MEDITATION:
Written by Pete Greig, a contemporary writer and church planter. This is an excerpt from his book “How to Pray.”
Long before anyone talked about human trafficking, a remarkable Irish missionary called Amy Carmichael was rescuing children from forced prostitution in India’s Hindu temples. With extraordinary resilience, this single woman, who described herself as a “wild-bird child,” stood up to the powerful temple priests and established two homes—for girls and boys—in the city of Dohnavur, in the Tamil Nadu state. She also started a hospital funded by the Queen of England. Amy Carmichael lived in India for 55 years and died there without returning to Northern Ireland.

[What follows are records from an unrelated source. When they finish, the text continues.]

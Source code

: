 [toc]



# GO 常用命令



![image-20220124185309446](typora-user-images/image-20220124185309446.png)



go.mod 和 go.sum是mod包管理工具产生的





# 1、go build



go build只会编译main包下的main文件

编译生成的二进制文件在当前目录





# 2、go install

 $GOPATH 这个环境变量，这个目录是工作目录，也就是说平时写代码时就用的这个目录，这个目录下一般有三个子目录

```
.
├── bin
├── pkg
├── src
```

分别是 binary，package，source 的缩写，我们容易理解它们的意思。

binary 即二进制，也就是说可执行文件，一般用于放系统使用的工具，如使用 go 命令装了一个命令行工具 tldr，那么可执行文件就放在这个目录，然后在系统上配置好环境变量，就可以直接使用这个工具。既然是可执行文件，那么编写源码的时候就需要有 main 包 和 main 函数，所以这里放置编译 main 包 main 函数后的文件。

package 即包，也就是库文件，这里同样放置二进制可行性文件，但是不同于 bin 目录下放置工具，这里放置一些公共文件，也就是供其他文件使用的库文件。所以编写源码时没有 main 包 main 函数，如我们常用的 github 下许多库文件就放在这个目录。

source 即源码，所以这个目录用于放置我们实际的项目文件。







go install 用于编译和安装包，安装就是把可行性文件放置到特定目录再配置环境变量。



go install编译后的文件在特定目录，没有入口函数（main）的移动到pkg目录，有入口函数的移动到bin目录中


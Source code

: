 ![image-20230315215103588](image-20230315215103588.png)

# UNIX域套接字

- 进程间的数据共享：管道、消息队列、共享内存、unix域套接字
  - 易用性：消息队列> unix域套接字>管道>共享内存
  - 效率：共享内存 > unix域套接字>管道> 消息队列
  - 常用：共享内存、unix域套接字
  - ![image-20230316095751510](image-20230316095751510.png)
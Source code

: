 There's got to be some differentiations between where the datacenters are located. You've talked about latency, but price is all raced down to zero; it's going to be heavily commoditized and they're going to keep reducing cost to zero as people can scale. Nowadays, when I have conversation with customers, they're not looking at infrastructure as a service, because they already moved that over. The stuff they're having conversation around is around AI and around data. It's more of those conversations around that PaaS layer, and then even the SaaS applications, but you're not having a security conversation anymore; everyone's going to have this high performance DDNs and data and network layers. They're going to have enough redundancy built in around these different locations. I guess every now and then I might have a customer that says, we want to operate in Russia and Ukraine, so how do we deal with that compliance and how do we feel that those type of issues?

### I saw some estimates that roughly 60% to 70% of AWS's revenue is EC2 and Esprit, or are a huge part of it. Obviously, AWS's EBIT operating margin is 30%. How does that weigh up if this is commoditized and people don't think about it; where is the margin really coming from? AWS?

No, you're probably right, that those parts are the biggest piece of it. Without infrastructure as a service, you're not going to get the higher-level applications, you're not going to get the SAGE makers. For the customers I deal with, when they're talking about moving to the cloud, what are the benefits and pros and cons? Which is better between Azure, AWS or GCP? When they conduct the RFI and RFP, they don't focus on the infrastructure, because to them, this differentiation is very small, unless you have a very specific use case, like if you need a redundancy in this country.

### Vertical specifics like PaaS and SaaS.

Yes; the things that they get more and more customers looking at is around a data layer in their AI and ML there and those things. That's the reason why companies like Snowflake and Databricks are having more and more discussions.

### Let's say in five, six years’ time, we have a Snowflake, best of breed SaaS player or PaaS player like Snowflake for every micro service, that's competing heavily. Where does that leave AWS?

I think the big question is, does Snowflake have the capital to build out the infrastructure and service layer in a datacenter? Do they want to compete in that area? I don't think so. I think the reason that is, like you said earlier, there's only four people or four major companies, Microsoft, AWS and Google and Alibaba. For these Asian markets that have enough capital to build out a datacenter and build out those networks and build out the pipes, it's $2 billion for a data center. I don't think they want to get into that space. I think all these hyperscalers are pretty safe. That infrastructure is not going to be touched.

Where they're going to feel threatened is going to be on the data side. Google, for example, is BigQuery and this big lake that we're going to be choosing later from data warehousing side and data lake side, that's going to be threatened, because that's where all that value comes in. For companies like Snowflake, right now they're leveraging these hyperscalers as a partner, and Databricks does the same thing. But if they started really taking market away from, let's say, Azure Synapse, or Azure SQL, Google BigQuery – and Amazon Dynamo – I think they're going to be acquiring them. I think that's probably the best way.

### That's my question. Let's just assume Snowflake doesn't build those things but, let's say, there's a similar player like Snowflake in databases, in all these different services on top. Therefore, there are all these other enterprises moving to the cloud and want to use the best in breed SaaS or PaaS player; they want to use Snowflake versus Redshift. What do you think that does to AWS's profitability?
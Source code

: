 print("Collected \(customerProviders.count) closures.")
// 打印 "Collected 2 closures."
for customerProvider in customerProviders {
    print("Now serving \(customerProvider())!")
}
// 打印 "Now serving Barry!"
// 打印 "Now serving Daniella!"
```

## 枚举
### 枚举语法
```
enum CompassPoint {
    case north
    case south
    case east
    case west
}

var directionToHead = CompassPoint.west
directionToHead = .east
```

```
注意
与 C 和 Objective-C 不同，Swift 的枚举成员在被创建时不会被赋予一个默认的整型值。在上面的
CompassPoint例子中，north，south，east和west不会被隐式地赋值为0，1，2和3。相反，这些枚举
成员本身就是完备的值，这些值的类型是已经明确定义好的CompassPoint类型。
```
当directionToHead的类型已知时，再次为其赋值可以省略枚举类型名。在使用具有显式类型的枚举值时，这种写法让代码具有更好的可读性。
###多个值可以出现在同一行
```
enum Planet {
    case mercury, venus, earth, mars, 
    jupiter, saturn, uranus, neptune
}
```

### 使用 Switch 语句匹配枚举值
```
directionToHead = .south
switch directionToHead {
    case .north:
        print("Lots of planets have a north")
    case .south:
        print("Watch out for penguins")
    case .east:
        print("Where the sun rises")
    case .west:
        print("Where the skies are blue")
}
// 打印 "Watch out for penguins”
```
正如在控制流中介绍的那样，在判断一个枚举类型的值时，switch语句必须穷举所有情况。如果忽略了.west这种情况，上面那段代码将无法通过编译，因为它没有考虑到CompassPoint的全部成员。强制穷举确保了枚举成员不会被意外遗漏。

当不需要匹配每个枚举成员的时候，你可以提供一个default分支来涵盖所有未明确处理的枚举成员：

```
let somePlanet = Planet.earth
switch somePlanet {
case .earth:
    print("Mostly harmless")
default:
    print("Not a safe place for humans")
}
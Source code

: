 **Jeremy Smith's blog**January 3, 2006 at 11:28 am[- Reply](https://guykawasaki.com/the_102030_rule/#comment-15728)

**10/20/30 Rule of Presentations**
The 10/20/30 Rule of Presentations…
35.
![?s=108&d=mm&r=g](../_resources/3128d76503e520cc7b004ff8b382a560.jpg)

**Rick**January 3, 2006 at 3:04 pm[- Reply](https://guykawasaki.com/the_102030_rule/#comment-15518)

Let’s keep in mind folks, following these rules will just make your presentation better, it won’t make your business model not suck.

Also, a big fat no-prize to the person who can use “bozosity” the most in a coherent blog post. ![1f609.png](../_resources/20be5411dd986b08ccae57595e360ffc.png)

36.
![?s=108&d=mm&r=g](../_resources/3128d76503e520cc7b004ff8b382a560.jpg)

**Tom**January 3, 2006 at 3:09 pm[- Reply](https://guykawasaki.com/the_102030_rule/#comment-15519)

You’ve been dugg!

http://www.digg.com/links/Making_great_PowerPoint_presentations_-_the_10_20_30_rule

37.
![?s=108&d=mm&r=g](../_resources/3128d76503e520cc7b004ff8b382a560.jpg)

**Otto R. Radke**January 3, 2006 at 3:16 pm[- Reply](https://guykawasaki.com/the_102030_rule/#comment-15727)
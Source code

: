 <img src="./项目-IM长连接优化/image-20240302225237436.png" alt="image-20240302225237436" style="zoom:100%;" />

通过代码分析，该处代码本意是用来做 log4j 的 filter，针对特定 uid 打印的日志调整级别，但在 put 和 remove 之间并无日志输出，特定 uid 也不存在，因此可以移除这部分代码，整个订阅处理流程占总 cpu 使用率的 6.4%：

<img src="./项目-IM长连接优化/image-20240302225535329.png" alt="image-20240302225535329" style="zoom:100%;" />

She was also a prolific writer, and poet, penning some 35 books. Her devotional works, which are mystical and challenging, are also startlingly honest about her own personal struggles. They often take the form of conversations with God. As a little girl, Amy would sometimes spread out her sheets at bedtime and invite the Lord to come and sit down beside her. These intimate moments with God only seemed to deepen throughout Amy’s influential life as she became increasingly acquainted with the voice of God. Her writings have inspired countless others to further their own daily rhythms of prayer and listening. Amy Carmichael teaches us that listening to God does not cloister us away from reality but rather propels us out into wild adventures abandoned to what she referred to as “Calvary Love.” She was buried in Dohnavur in a grave without a headstone, at her own request. But the children she had rescued placed a birdbath over her grave, inscribed with a single Tamil word: Amma, which means mother.
PRAYER:
The prayer is written by Amy Carmichael and is from her book “If.”
Let us listen to simple words: our Lord speaks simply: “Trust Me, My child,” He says. “Trust Me with a humbler heart and a fuller abandon to My will than ever thou didst before. Trust Me to pour My love through thee, as minute succeeds minute.